# [EXERCISE GOAL]
One line at a time, check the entries below for the word "computed", and copy each line that has it.

# [Items from a dataset]
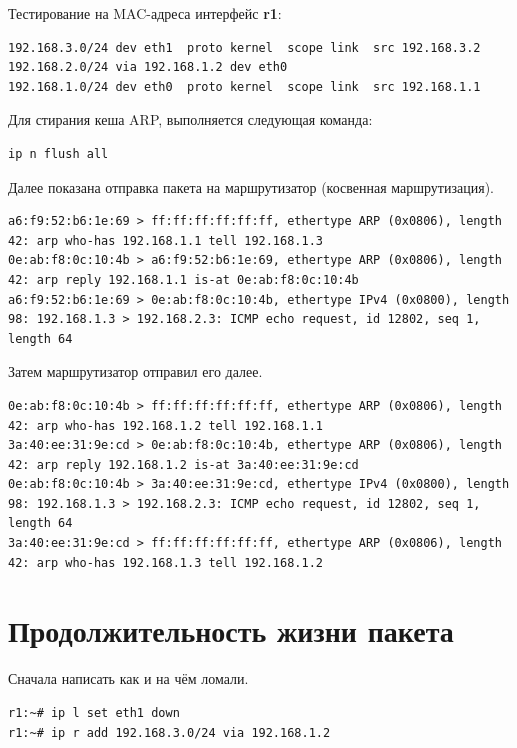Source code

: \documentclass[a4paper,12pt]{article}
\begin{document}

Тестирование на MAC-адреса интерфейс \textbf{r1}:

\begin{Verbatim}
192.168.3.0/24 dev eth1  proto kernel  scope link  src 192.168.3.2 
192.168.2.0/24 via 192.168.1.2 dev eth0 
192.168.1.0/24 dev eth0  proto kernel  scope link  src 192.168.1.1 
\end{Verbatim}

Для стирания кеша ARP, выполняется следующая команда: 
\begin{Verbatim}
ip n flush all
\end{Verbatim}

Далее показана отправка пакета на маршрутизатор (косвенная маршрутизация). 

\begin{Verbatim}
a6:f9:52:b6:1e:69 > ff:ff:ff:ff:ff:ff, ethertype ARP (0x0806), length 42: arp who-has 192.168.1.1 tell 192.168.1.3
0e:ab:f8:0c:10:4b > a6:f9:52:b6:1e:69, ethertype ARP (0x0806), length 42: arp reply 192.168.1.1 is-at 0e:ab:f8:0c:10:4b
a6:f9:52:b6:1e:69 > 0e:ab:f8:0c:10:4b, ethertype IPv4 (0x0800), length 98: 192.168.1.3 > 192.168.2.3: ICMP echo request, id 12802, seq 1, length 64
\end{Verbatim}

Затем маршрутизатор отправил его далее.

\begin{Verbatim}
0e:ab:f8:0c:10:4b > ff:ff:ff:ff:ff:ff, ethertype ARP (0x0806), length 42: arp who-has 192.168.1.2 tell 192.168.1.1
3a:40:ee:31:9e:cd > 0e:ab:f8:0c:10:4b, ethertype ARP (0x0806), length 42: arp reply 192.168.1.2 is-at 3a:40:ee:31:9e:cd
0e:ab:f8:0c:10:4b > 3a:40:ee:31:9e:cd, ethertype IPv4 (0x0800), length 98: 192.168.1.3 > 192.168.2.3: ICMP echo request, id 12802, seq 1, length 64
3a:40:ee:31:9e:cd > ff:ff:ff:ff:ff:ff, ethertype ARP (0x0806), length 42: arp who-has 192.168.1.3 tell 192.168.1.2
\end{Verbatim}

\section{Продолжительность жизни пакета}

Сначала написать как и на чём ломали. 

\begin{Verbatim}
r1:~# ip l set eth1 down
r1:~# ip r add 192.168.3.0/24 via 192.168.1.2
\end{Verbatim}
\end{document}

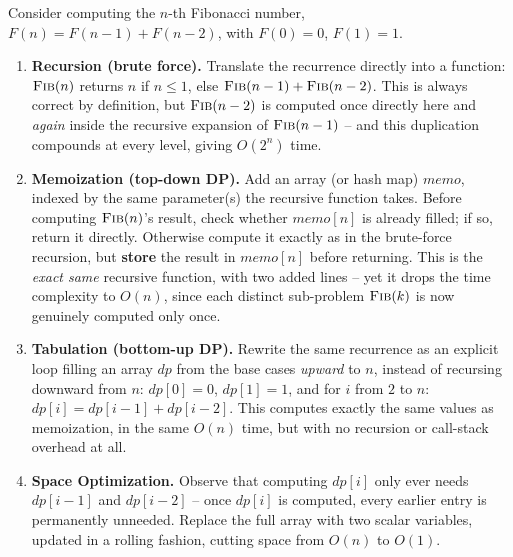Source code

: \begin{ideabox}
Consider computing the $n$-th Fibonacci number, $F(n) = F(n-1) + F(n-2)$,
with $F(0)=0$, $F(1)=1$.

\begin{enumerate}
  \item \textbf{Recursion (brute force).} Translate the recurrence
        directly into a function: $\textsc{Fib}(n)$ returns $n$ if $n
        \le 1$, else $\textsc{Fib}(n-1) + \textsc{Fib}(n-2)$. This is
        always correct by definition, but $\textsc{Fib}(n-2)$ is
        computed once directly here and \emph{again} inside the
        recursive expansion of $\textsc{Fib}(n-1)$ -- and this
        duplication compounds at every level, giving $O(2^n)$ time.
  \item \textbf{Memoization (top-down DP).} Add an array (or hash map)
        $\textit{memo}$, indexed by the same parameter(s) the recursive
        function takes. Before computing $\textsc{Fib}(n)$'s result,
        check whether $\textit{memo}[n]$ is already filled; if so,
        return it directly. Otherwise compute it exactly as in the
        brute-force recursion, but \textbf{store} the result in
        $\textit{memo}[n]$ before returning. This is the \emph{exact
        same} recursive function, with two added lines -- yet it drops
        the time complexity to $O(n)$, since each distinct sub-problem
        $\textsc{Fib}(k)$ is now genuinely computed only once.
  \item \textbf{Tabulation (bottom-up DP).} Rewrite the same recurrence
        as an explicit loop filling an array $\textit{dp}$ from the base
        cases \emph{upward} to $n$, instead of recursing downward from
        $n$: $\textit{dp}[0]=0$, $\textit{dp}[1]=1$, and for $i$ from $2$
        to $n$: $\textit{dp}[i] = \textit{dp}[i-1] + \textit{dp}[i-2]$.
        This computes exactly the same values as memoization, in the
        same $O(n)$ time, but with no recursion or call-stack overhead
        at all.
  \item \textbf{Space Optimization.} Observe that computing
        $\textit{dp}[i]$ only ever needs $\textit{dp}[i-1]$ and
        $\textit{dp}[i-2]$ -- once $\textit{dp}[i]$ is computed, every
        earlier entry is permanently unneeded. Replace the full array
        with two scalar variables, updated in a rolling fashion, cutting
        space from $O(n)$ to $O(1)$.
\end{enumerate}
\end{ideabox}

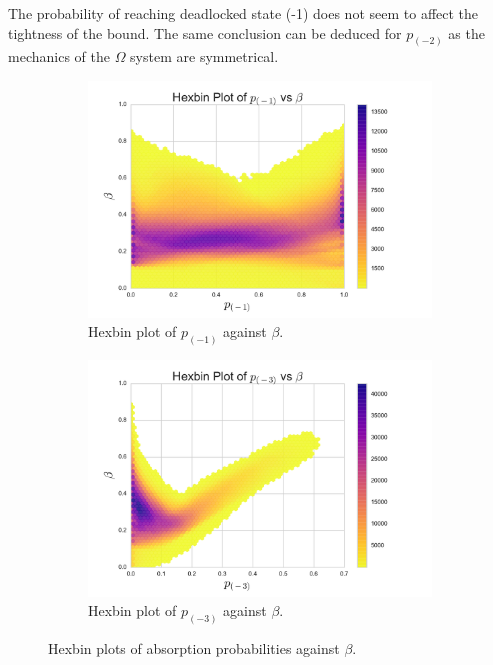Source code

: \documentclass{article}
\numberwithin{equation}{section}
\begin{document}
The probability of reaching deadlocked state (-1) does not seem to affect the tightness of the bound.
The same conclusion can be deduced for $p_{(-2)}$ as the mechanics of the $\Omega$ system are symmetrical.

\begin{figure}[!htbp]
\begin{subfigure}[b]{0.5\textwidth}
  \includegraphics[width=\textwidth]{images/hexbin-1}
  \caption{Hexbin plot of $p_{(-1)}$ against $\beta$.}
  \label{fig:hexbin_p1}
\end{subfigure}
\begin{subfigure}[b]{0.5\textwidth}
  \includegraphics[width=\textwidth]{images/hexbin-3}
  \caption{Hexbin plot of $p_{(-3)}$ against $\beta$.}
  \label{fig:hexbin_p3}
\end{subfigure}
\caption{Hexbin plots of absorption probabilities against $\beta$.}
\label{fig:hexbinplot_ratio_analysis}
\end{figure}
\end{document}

# [ANSWER BOX]
        computed once directly here and \emph{again} inside the
        $\textsc{Fib}(k)$ is now genuinely computed only once.
        $\textit{dp}[i-2]$ -- once $\textit{dp}[i]$ is computed, every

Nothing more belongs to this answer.